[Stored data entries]
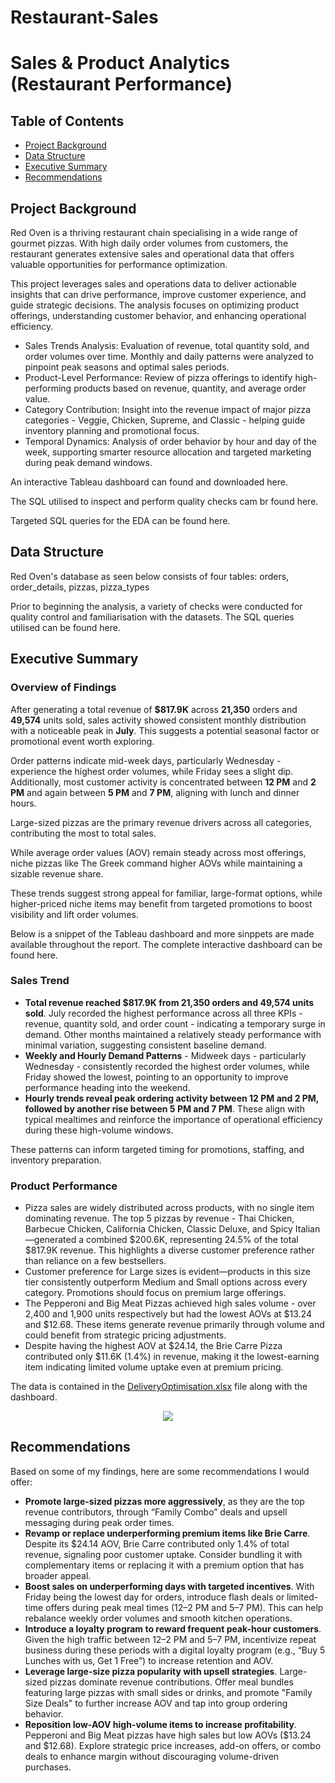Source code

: # Restaurant-Sales

# Sales & Product Analytics (Restaurant Performance)
## Table of Contents
- [Project Background](#project-background)
- [Data Structure](#data-structure)
- [Executive Summary](#executive-summary)
- [Recommendations](#recommendations)


## Project Background
Red Oven is a thriving restaurant chain specialising in a wide range of gourmet pizzas. With high daily order volumes from customers, the restaurant generates extensive sales and operational data that offers valuable opportunities for performance optimization.

This project leverages sales and operations data to deliver actionable insights that can drive performance, improve customer experience, and guide strategic decisions. The analysis focuses on optimizing product offerings, understanding customer behavior, and enhancing operational efficiency.

- Sales Trends Analysis: Evaluation of revenue, total quantity sold, and order volumes over time. Monthly and daily patterns were analyzed to pinpoint peak seasons and optimal sales periods.
- Product-Level Performance: Review of pizza offerings to identify high-performing products based on revenue, quantity, and average order value.
- Category Contribution: Insight into the revenue impact of major pizza categories - Veggie, Chicken, Supreme, and Classic - helping guide inventory planning and promotional focus.
- Temporal Dynamics: Analysis of order behavior by hour and day of the week, supporting smarter resource allocation and targeted marketing during peak demand windows.

An interactive Tableau dashboard can found and downloaded here.

The SQL utilised to inspect and perform quality checks cam br found here.

Targeted SQL queries for the EDA can be found here.

## Data Structure
Red Oven's database as seen below consists of four tables: orders, order_details, pizzas, pizza_types

Prior to beginning the analysis, a variety of checks were conducted for quality control and familiarisation with the datasets. The SQL queries utilised can be found here.

## Executive Summary
### Overview of Findings
After generating a total revenue of **$817.9K** across **21,350** orders and **49,574** units sold, sales activity showed consistent monthly distribution with a noticeable peak in **July**. This suggests a potential seasonal factor or promotional event worth exploring.

Order patterns indicate mid-week days, particularly Wednesday - experience the highest order volumes, while Friday sees a slight dip. Additionally, most customer activity is concentrated between **12 PM** and **2 PM** and again between **5 PM** and **7 PM**, aligning with lunch and dinner hours.

Large-sized pizzas are the primary revenue drivers across all categories, contributing the most to total sales.

While average order values (AOV) remain steady across most offerings, niche pizzas like The Greek command higher AOVs while maintaining a sizable revenue share.

These trends suggest strong appeal for familiar, large-format options, while higher-priced niche items may benefit from targeted promotions to boost visibility and lift order volumes.

Below is a snippet of the Tableau dashboard and more sinppets are made available throughout the report. The complete interactive dashboard can be found here.

### Sales Trend
- **Total revenue reached $817.9K from 21,350 orders and 49,574 units sold**. July recorded the highest performance across all three KPIs - revenue, quantity sold, and order count - 
 indicating a temporary surge in demand. Other months maintained a relatively steady performance with minimal variation, suggesting consistent baseline demand.
- **Weekly and Hourly Demand Patterns** - Midweek days - particularly Wednesday - consistently recorded the highest order volumes, while Friday showed the lowest, pointing to an opportunity to improve performance heading into the weekend.
- **Hourly trends reveal peak ordering activity between 12 PM and 2 PM, followed by another rise between 5 PM and 7 PM**. These align with typical mealtimes and reinforce the importance of operational efficiency during these high-volume windows.

These patterns can inform targeted timing for promotions, staffing, and inventory preparation.

### Product Performance
- Pizza sales are widely distributed across products, with no single item dominating revenue. The top 5 pizzas by revenue - Thai Chicken, Barbecue Chicken, California Chicken, Classic Deluxe, and Spicy Italian—generated a combined $200.6K, representing 24.5% of the total $817.9K revenue. This highlights a diverse customer preference rather than reliance on a few bestsellers.
- Customer preference for Large sizes is evident—products in this size tier consistently outperform Medium and Small options across every category. Promotions should focus on premium large offerings.
- The Pepperoni and Big Meat Pizzas achieved high sales volume - over 2,400 and 1,900 units respectively but had the lowest AOVs at $13.24 and $12.68. These items generate revenue primarily through volume and could benefit from strategic pricing adjustments.
- Despite having the highest AOV at $24.14, the Brie Carre Pizza contributed only $11.6K (1.4%) in revenue, making it the lowest-earning item indicating limited volume uptake even at premium pricing.

The data is contained in the [DeliveryOptimisation.xlsx](DeliveryOptimisation.xlsx) file along with the dashboard.

<p align="center">
  <img src="OptimisationDashboard.png">
</p>
  
## Recommendations
Based on some of my findings, here are some recommendations I would offer:

- **Promote large-sized pizzas more aggressively**, as they are the top revenue contributors, through “Family Combo” deals and upsell messaging during peak order times.
- **Revamp or replace underperforming premium items like Brie Carre**. Despite its $24.14 AOV, Brie Carre contributed only 1.4% of total revenue, signaling poor customer uptake. Consider bundling it with complementary items or replacing it with a premium option that has broader appeal.
- **Boost sales on underperforming days with targeted incentives**. With Friday being the lowest day for orders, introduce flash deals or limited-time offers during peak meal times (12–2 PM and 5–7 PM). This can help rebalance weekly order volumes and smooth kitchen operations.
- **Introduce a loyalty program to reward frequent peak-hour customers**. Given the high traffic between 12–2 PM and 5–7 PM, incentivize repeat business during these periods with a digital loyalty program (e.g., “Buy 5 Lunches with us, Get 1 Free”) to increase retention and AOV.
- **Leverage large-size pizza popularity with upsell strategies**. Large-sized pizzas dominate revenue contributions. Offer meal bundles featuring large pizzas with small sides or drinks, and promote "Family Size Deals" to further increase AOV and tap into group ordering behavior.
- **Reposition low-AOV high-volume items to increase profitability**. Pepperoni and Big Meat pizzas have high sales but low AOVs ($13.24 and $12.68). Explore strategic price increases, add-on offers, or combo deals to enhance margin without discouraging volume-driven purchases.
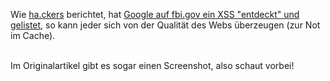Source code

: <html><body><p>Wie <a href="http://ha.ckers.org" target="_blank">ha.ckers</a> berichtet, hat <a href="http://ha.ckers.org/blog/20070112/google-indexes-xss-on-fbigov/" target="_blank">Google auf fbi.gov ein XSS "entdeckt" und gelistet</a>, so kann jeder sich von der Qualität des Webs überzeugen (zur Not im Cache).<br>

<br>

Im Originalartikel gibt es sogar einen Screenshot, also schaut vorbei!</p></body></html>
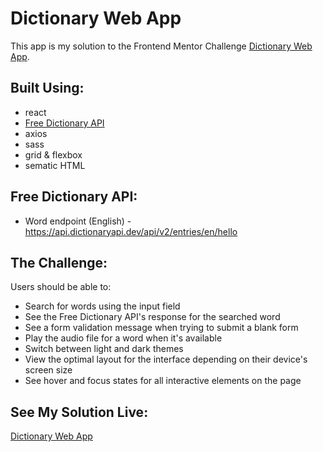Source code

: # Dictionary Web App

This app is my solution to the Frontend Mentor Challenge [Dictionary Web App](https://www.frontendmentor.io/challenges/dictionary-web-app-h5wwnyuKFL).

## Built Using:

- react
- [Free Dictionary API](https://dictionaryapi.dev/)
- axios 
- sass
- grid & flexbox
- sematic HTML

## Free Dictionary API:

- Word endpoint (English) - https://api.dictionaryapi.dev/api/v2/entries/en/hello

## The Challenge:

Users should be able to:

- Search for words using the input field
- See the Free Dictionary API's response for the searched word
- See a form validation message when trying to submit a blank form
- Play the audio file for a word when it's available
- Switch between light and dark themes
- View the optimal layout for the interface depending on their device's screen size
- See hover and focus states for all interactive elements on the page

## See My Solution Live:
[Dictionary Web App](https://fem-dictionary-web-app.netlify.app/)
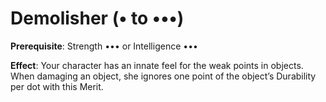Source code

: # Demolisher (• to •••)
**Prerequisite**: Strength ••• or Intelligence •••

**Effect**: Your character has an innate feel for the weak
points in objects. When damaging an object, she ignores
one point of the object’s Durability per dot with this Merit.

* _EXERCISE DETAILS_: Which lines of the records above contain the word "Hourly"? Show each of them.

* _ANSWER TO THIS TASK_:
- **Weekly and Hourly Demand Patterns** - Midweek days - particularly Wednesday - consistently recorded the highest order volumes, while Friday showed the lowest, pointing to an opportunity to improve performance heading into the weekend.
- **Hourly trends reveal peak ordering activity between 12 PM and 2 PM, followed by another rise between 5 PM and 7 PM**. These align with typical mealtimes and reinforce the importance of operational efficiency during these high-volume windows.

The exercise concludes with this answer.